Collection anthropologique du Prince Roland Bonaparte : photographie de Maurice Bucquet. Jardin d'acclimatation, 1892. Société de géographie Images de l'Autre : du Jardin d'acclimatation à l'Exposition coloniale

De 1877 à 1891, "Nubiens, Achantis, Hottentots, Somalis, Dahoméens" sont exhibés au Jardin d'acclimatation de Paris, créé en 1850, pour présenter les espèces animales et végétales issues des différentes parties du monde. La venue des peuples d'Afrique représente un épisode de l'histoire des "exhibitions de sauvages" qui se succèdent en Europe, à la fin du XIXe siècle, pour le plaisir d'un public nombreux qui vient satisfaire sa curiosité au contact de peuples si étranges par leurs langues, par leurs modes de vie qui fascinent et effraient tout à la fois. Ainsi en 1877, les "Zoulous" sont exhibés aux Folies-Bergères, ils y remportent un franc succès qui annonce déjà celui de la revue "Au Dahomey" au Casino de Paris en 1892.

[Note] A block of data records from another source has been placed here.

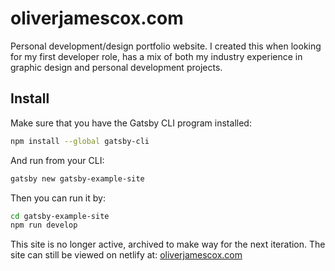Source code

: # oliverjamescox.com
Personal development/design portfolio website. I created this when looking for my first developer role, has a mix of both my industry experience in graphic design and personal development projects.

## Install

Make sure that you have the Gatsby CLI program installed:
```sh
npm install --global gatsby-cli
```

And run from your CLI:
```sh
gatsby new gatsby-example-site
```

Then you can run it by:
```sh
cd gatsby-example-site
npm run develop
```

This site is no longer active, archived to make way for the next iteration. The site can still be viewed on netlify at: [oliverjamescox.com](https://olivercox.netlify.app/) 
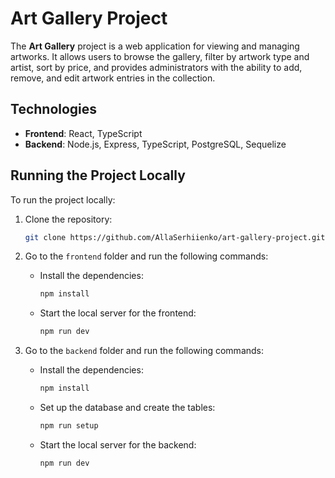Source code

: # Art Gallery Project

The **Art Gallery** project is a web application for viewing and managing artworks. It allows users to browse the gallery, filter by artwork type and artist, sort by price, and provides administrators with the ability to add, remove, and edit artwork entries in the collection.

## Technologies
- **Frontend**: React, TypeScript
- **Backend**: Node.js, Express, TypeScript, PostgreSQL, Sequelize

## Running the Project Locally

To run the project locally:

1. Clone the repository:
   ```bash
   git clone https://github.com/AllaSerhiienko/art-gallery-project.git
     ```

2. Go to the `frontend` folder and run the following commands:

   - Install the dependencies:
     ```bash
     npm install
     ```

   - Start the local server for the frontend:
     ```bash
     npm run dev
     ```


3. Go to the `backend` folder and run the following commands:

   - Install the dependencies:
     ```bash
     npm install
     ```

   - Set up the database and create the tables:
     ```bash
     npm run setup
     ```

   - Start the local server for the backend:
     ```bash
     npm run dev
     ```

Le Jardin d'acclimatation est aussi utilisé par les membres des sociétés savantes, en particulier la Société d'anthropologie, comme laboratoire d'observation des races humaines. Les Nubiens, sont étudiés par Le Bon, Letourneau, Deniker. Paul Topinard, E-T Hamy étudient pour leur part les "Boschimans" qui retiennent depuis Cuvier l'attention des savants, mais sont confondus encore à l'époque avec les "Hottentots", leurs voisins. Centrées sur l'étude anthropométrique - sont réalisées différentes mesures du corps, des membres, du crâne et des photographies de face, de profil - les observations portent aussi sur les caractères psychologiques, culturels et linguistiques. Il s'agit à la fois de vérifier, valider, guider les observations faites par les voyageurs sur le terrain, de définir sur une base physiologique la psychologie du sauvage et de se prononcer sur les questions de perfectibilité, de déterminisme. En marge de ces observations faites sur le vivant, un vaste débat s'installe au sein des sociétés savantes, donnant lieu à de nombreux articles et ouvrages sur l'inégalité des races.

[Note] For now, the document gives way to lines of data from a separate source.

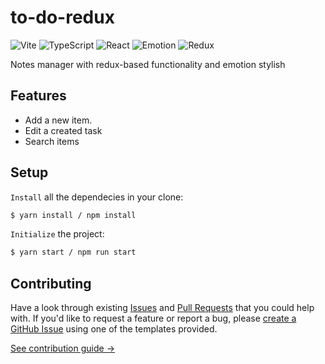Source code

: # to-do-redux

![Vite](https://img.shields.io/static/v1?style=for-the-badge&message=Vite&color=646CFF&logo=Vite&logoColor=FFFFFF&label=)
![TypeScript](https://img.shields.io/static/v1?style=for-the-badge&message=TypeScript&color=3178C6&logo=TypeScript&logoColor=FFFFFF&label=)
![React](https://img.shields.io/static/v1?style=for-the-badge&message=React&color=222222&logo=React&logoColor=61DAFB&label=)
![Emotion](https://img.shields.io/static/v1?style=for-the-badge&message=Emotion&color=CC6699&logo=Emotion&logoColor=FFFFFF&label=)
![Redux](https://img.shields.io/badge/Redux-593D88?style=for-the-badge&logo=redux&logoColor=white)

Notes manager with redux-based functionality and emotion stylish

## Features

- Add a new item.
- Edit a created task
- Search items

## Setup

`Install` all the dependecies in your clone:

```bash
$ yarn install / npm install
```

`Initialize` the project:

```bash
$ yarn start / npm run start
```

## Contributing

Have a look through existing [Issues](https://github.com/Rub4l1to/to-do-redux/issues) and [Pull Requests](https://github.com/Rub4l1to/to-do-redux/pulls) that you could help with. If you'd like to request a feature or report a bug, please [create a GitHub Issue](https://github.com/Rub4l1to/to-do-redux/issues) using one of the templates provided.

[See contribution guide →](https://github.com/Rub4l1to/to-do-redux/blob/main/CONTRIBUTING.md)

Le déclin des activités du Jardin d'acclimatation marque la fin d'une période à laquelle succèdent les premières expositions internationales, où sont montrées dans une perspective de glorification de l'Empire, les populations et les richesses des colonies. A l'exposition universelle de 1889, les photographies de Moreau, celles de la collection Roland Bonaparte donnent à voir, à côté de la présentation des "types ethniques", une mise en scène plus élaborée marquée par les influences de l'orientalisme et pour l'Afrique noire une volonté de mettre en contexte, avec les premières reconstitutions de village. Les expositions "d'indigènes" vont ensuite continuer à se multiplier en ponctuant les étapes de la colonisation. Durant les mois qui suivent la conquête de Tombouctou (1894), les Touaregs sont à Paris ; les Malgaches y apparaissent un an après l'occupation de l'île ; le succès des célèbres amazones du royaume d'Abomey fait suite à la défaite de Behanzin devant l'armée française au Dahomey.
L'Exposition coloniale de 1931, marquera en France le terme et l'apogée des exhibitions.